[Task goal]: Reproduce every entry exactly as shown.

───── The data

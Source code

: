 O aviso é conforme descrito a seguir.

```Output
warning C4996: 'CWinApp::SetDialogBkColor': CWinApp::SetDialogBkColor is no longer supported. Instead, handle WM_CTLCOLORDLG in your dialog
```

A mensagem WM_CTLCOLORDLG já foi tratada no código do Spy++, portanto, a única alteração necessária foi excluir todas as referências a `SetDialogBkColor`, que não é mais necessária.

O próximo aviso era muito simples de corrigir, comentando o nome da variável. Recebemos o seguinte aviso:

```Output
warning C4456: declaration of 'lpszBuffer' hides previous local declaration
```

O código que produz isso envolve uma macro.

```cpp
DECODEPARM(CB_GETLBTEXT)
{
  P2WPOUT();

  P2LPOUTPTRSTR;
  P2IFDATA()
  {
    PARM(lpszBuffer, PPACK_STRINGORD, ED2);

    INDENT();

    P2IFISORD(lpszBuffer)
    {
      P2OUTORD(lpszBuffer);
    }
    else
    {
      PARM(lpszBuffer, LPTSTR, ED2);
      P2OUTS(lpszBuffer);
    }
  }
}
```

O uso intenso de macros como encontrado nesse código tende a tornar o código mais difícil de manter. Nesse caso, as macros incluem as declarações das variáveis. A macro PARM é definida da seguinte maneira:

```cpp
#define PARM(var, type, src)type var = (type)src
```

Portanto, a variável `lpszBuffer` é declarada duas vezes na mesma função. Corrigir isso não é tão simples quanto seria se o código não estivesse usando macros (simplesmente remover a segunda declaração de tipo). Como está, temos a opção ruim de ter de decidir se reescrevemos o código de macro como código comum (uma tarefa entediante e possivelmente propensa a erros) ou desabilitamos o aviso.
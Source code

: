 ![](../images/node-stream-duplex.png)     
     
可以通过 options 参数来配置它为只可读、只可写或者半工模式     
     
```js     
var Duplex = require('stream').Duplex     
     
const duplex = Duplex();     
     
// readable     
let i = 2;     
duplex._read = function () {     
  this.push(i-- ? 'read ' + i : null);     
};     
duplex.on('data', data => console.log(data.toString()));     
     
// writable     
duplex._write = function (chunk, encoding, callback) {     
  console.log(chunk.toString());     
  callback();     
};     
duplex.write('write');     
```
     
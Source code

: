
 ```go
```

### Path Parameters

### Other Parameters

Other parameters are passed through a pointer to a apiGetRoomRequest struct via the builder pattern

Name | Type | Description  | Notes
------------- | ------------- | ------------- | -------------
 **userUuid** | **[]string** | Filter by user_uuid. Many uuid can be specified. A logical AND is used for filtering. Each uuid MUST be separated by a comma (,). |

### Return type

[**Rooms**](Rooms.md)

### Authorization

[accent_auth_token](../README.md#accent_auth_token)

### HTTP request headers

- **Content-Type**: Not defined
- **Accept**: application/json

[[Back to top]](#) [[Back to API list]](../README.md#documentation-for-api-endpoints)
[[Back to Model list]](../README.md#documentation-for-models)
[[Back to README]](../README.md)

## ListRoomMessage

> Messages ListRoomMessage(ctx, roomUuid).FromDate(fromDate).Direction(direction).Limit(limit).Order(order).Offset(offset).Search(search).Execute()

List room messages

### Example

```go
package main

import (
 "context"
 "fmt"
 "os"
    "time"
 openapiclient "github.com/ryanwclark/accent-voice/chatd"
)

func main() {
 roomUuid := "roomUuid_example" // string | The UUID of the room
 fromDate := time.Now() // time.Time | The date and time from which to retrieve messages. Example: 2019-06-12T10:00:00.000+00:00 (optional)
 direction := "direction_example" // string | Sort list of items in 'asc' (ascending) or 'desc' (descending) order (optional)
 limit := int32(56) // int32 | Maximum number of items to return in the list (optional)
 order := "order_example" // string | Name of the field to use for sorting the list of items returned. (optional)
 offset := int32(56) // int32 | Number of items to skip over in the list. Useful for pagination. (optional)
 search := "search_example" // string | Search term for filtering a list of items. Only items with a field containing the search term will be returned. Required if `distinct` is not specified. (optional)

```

──────────

[Answer box]:
Source code

: O aviso é conforme descrito a seguir.

```Output
warning C4996: 'CWinApp::SetDialogBkColor': CWinApp::SetDialogBkColor is no longer supported. Instead, handle WM_CTLCOLORDLG in your dialog
```

A mensagem WM_CTLCOLORDLG já foi tratada no código do Spy++, portanto, a única alteração necessária foi excluir todas as referências a `SetDialogBkColor`, que não é mais necessária.

O próximo aviso era muito simples de corrigir, comentando o nome da variável. Recebemos o seguinte aviso:

```Output
warning C4456: declaration of 'lpszBuffer' hides previous local declaration
```

O código que produz isso envolve uma macro.

```cpp
DECODEPARM(CB_GETLBTEXT)
{
  P2WPOUT();

  P2LPOUTPTRSTR;
  P2IFDATA()
  {
    PARM(lpszBuffer, PPACK_STRINGORD, ED2);

    INDENT();

    P2IFISORD(lpszBuffer)
    {
      P2OUTORD(lpszBuffer);
    }
    else
    {
      PARM(lpszBuffer, LPTSTR, ED2);
      P2OUTS(lpszBuffer);
    }
  }
}
```

O uso intenso de macros como encontrado nesse código tende a tornar o código mais difícil de manter. Nesse caso, as macros incluem as declarações das variáveis. A macro PARM é definida da seguinte maneira:

```cpp
#define PARM(var, type, src)type var = (type)src
```

Portanto, a variável `lpszBuffer` é declarada duas vezes na mesma função. Corrigir isso não é tão simples quanto seria se o código não estivesse usando macros (simplesmente remover a segunda declaração de tipo). Como está, temos a opção ruim de ter de decidir se reescrevemos o código de macro como código comum (uma tarefa entediante e possivelmente propensa a erros) ou desabilitamos o aviso.
Source code

: ![](../images/node-stream-duplex.png)     
     
可以通过 options 参数来配置它为只可读、只可写或者半工模式     
     
```js     
var Duplex = require('stream').Duplex     
     
const duplex = Duplex();     
     
// readable     
let i = 2;     
duplex._read = function () {     
  this.push(i-- ? 'read ' + i : null);     
};     
duplex.on('data', data => console.log(data.toString()));     
     
// writable     
duplex._write = function (chunk, encoding, callback) {     
  console.log(chunk.toString());     
  callback();     
};     
duplex.write('write');     
```
     
Source code

:
 ```go
```

### Path Parameters

### Other Parameters

Other parameters are passed through a pointer to a apiGetRoomRequest struct via the builder pattern

Name | Type | Description  | Notes
------------- | ------------- | ------------- | -------------
 **userUuid** | **[]string** | Filter by user_uuid. Many uuid can be specified. A logical AND is used for filtering. Each uuid MUST be separated by a comma (,). |

### Return type

[**Rooms**](Rooms.md)

### Authorization

[accent_auth_token](../README.md#accent_auth_token)

### HTTP request headers

- **Content-Type**: Not defined
- **Accept**: application/json

[[Back to top]](#) [[Back to API list]](../README.md#documentation-for-api-endpoints)
[[Back to Model list]](../README.md#documentation-for-models)
[[Back to README]](../README.md)

## ListRoomMessage

> Messages ListRoomMessage(ctx, roomUuid).FromDate(fromDate).Direction(direction).Limit(limit).Order(order).Offset(offset).Search(search).Execute()

List room messages

### Example

```go
package main

import (
 "context"
 "fmt"
 "os"
    "time"
 openapiclient "github.com/ryanwclark/accent-voice/chatd"
)

func main() {
 roomUuid := "roomUuid_example" // string | The UUID of the room
 fromDate := time.Now() // time.Time | The date and time from which to retrieve messages. Example: 2019-06-12T10:00:00.000+00:00 (optional)
 direction := "direction_example" // string | Sort list of items in 'asc' (ascending) or 'desc' (descending) order (optional)
 limit := int32(56) // int32 | Maximum number of items to return in the list (optional)
 order := "order_example" // string | Name of the field to use for sorting the list of items returned. (optional)
 offset := int32(56) // int32 | Number of items to skip over in the list. Useful for pagination. (optional)
 search := "search_example" // string | Search term for filtering a list of items. Only items with a field containing the search term will be returned. Required if `distinct` is not specified. (optional)

```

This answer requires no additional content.